Zohra duduk di tepi ranjang sambil membelai kepala putrinya.

“Kenapa nasib saya semalang ini?”

“Entahlah, Nak.”

Annie meraih tangan mamanya lalu menempelkannya di pipi. Itu kebiasaannya sejak kecil. Ketika sedang bersedih, tangan mamanya seperti punya energi yang bisa membuatnya tenang dan kembali ceria. Namun kali ini sentuhan kasih mamanya tidak bisa lagi membantunya. Sekarang ini dia terlalu sedih.

“Seandainya sejak awal kita tidak menerima lamaran keluarga Dedi, semua ini pasti tidak akan terjadi,” keluh Annie.

“Semua ini memang salah kami.

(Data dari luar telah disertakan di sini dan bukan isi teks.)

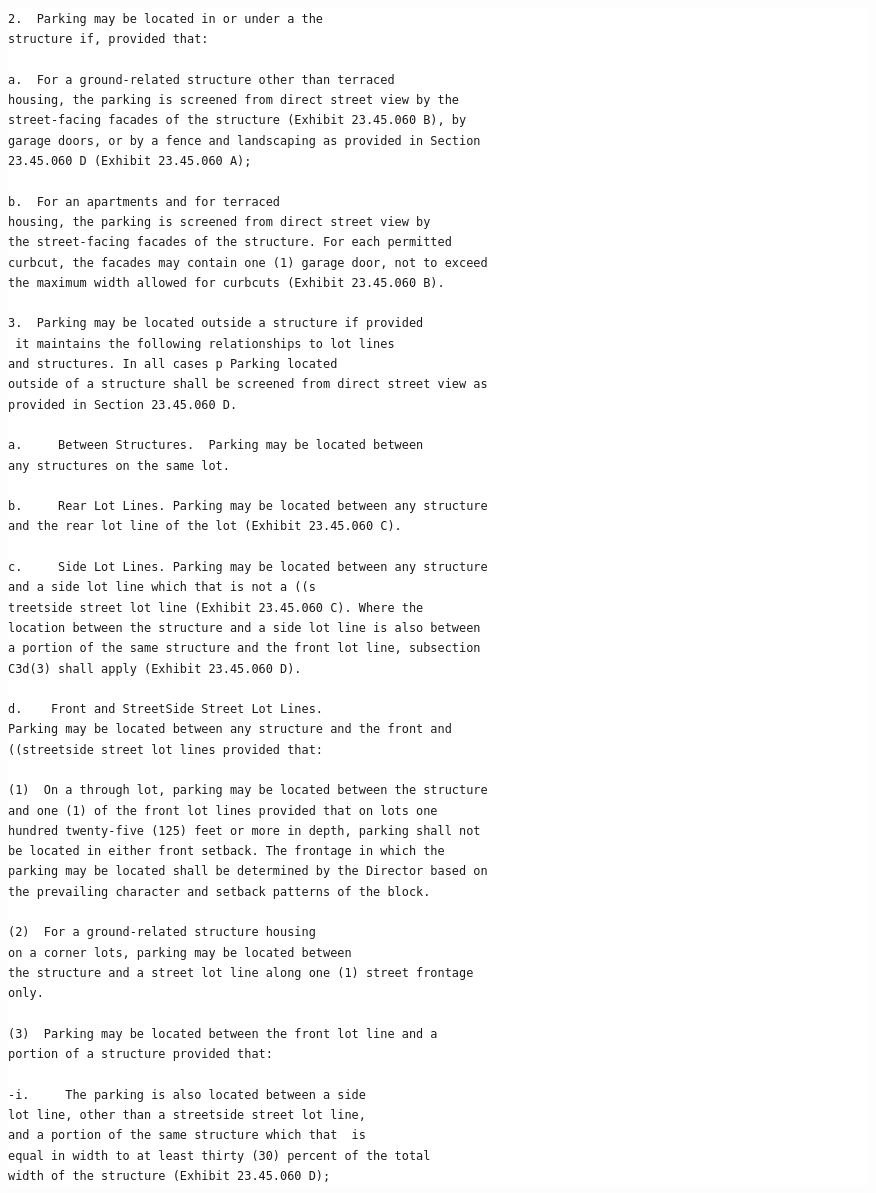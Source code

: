     2.  Parking may be located in or under a the  
    structure if, provided that:  
  
    a.  For a ground-related structure other than terraced  
    housing, the parking is screened from direct street view by the  
    street-facing facades of the structure (Exhibit 23.45.060 B), by  
    garage doors, or by a fence and landscaping as provided in Section  
    23.45.060 D (Exhibit 23.45.060 A);  
  
    b.  For an apartments and for terraced  
    housing, the parking is screened from direct street view by  
    the street-facing facades of the structure. For each permitted  
    curbcut, the facades may contain one (1) garage door, not to exceed  
    the maximum width allowed for curbcuts (Exhibit 23.45.060 B).  
  
    3.  Parking may be located outside a structure if provided  
     it maintains the following relationships to lot lines  
    and structures. In all cases p Parking located  
    outside of a structure shall be screened from direct street view as  
    provided in Section 23.45.060 D.  
  
    a.     Between Structures.  Parking may be located between  
    any structures on the same lot.  
  
    b.     Rear Lot Lines. Parking may be located between any structure  
    and the rear lot line of the lot (Exhibit 23.45.060 C).  
  
    c.     Side Lot Lines. Parking may be located between any structure  
    and a side lot line which that is not a ((s  
    treetside street lot line (Exhibit 23.45.060 C). Where the  
    location between the structure and a side lot line is also between  
    a portion of the same structure and the front lot line, subsection  
    C3d(3) shall apply (Exhibit 23.45.060 D).  
  
    d.    Front and StreetSide Street Lot Lines.  
    Parking may be located between any structure and the front and  
    ((streetside street lot lines provided that:  
  
    (1)  On a through lot, parking may be located between the structure  
    and one (1) of the front lot lines provided that on lots one  
    hundred twenty-five (125) feet or more in depth, parking shall not  
    be located in either front setback. The frontage in which the  
    parking may be located shall be determined by the Director based on  
    the prevailing character and setback patterns of the block.  
  
    (2)  For a ground-related structure housing  
    on a corner lots, parking may be located between  
    the structure and a street lot line along one (1) street frontage  
    only.  
  
    (3)  Parking may be located between the front lot line and a  
    portion of a structure provided that:  
  
    -i.     The parking is also located between a side  
    lot line, other than a streetside street lot line,  
    and a portion of the same structure which that  is  
    equal in width to at least thirty (30) percent of the total  
    width of the structure (Exhibit 23.45.060 D);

Kami yang telah memaksamu untuk menikah. Tapi percayalah, kami sama sekali tidak pernah menyangka kalau semuanya akan berakhir seperti ini. Kami hanya ingin kamu hidup bahagia. Kami semua menyayangimu, Nak.”

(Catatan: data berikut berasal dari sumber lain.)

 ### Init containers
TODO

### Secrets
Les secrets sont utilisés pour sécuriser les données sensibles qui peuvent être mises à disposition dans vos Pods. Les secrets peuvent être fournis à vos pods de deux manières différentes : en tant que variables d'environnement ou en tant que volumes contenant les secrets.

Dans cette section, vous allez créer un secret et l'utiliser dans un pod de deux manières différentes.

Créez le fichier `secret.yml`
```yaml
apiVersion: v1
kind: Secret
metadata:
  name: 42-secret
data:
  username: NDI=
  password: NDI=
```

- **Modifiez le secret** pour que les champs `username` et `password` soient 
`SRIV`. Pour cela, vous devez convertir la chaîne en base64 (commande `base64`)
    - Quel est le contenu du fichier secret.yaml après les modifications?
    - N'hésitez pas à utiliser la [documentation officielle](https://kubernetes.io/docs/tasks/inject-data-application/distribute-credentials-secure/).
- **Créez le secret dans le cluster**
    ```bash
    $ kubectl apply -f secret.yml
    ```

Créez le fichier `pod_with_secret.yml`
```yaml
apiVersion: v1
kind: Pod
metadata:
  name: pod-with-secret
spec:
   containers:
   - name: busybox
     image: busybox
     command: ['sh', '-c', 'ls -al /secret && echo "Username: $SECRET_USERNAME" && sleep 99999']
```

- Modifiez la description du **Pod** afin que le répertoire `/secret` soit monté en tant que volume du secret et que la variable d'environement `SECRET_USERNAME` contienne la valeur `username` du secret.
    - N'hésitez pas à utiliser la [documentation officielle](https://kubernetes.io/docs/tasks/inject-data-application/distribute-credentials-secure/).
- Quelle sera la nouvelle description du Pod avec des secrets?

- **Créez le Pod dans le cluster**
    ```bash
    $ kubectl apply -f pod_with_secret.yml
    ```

Zohra memeluk putrinya dengan penuh kasih sayang. Sesekali ia menghapus air mata Annie. “Apakah Arung sudah tahu?”

Annie menggeleng.

“Kenapa kamu tidak mencoba menghubunginya, Nak?”

“Arung sudah tidak mau lagi bicara denganku, Mama.”

Annie terisak. Zohra juga mulai menangis. Ia mendekap putrinya dengan erat.

“Saya juga bingung, Nak.”

“Sepertinya kali ini saya juga harus menerima pernikahan ini.” Annie pasrah.

“Kita memang tidak punya pilihan lain lagi, Nak. Bapakmu sudah menelepon Om Sudirman. Iswan juga sudah bersedia menggantikan posisi adiknya. Mudah-mudahan ini ada hikmahnya. Semoga kelak kamu hidup bahagia bersama Iswan.”

Mereka masih mengobrol saat Yuli muncul di pintu.

“Ada apa, Nak?” tanya Zohra.

“Ada telepon buat Kak Annie, Ma.”

“Telepon untuk Annie?” Mata Zohra menyipit. Perlahan ia menoleh ke arah Annie.

“Iya, telepon dari Makassar.”

“Siapa?” tanya Annie.

Yuli menggaruk kepalanya. “Saya lupa menanyakan namanya, tapi sepertinya teman kuliah Kak Annie.”

“Laki-laki?” tanya Annie kembali. Ia berharap yang menghubunginya adalah Arung. Ia berharap mukjizat itu muncul. Bukankah di film-film kerajaan tempo dulu, skenarionya selalu seperti itu? Saat seorang putri sedang dirundung kesedihan dan sudah putus asa, akan muncul seorang pangeran berkuda sebagai malaikat penyelamat. Ini pasti Arung. Pangeran berkudanya. Kekasih hatinya.

“Perempuan.”

Harapan Annie sirna tanpa bekas. Tidak ada pangeran yang datang untuk membawanya keluar dari sangkar kesedihan yang membelenggunya.

“Siapa, ya?”

“Lebih baik kamu turun sekarang. Siapa tahu itu telepon penting dari teman kuliahmu.”

Zohra menyuruh Annie segera bangkit dari tempat tidur. Tapi gadis itu sama sekali tak bergerak. Tempat tidur itu seakan-akan adalah tali kesedihan yang mengikatnya dengan sangat kuat sehingga dia tak bisa lagi melepaskan diri. Di sinilah tempatnya. Bersama kesedihan. Bersama semua keputusasaannya.  

“Ayolah, Nak. Temanmu pasti menunggumu menjawab teleponnya.”

“Mama saja yang terima. Bilang saya sudah tidur.”

“Itu kan telepon dari teman kamu, Nak. Ayo, bangunlah.”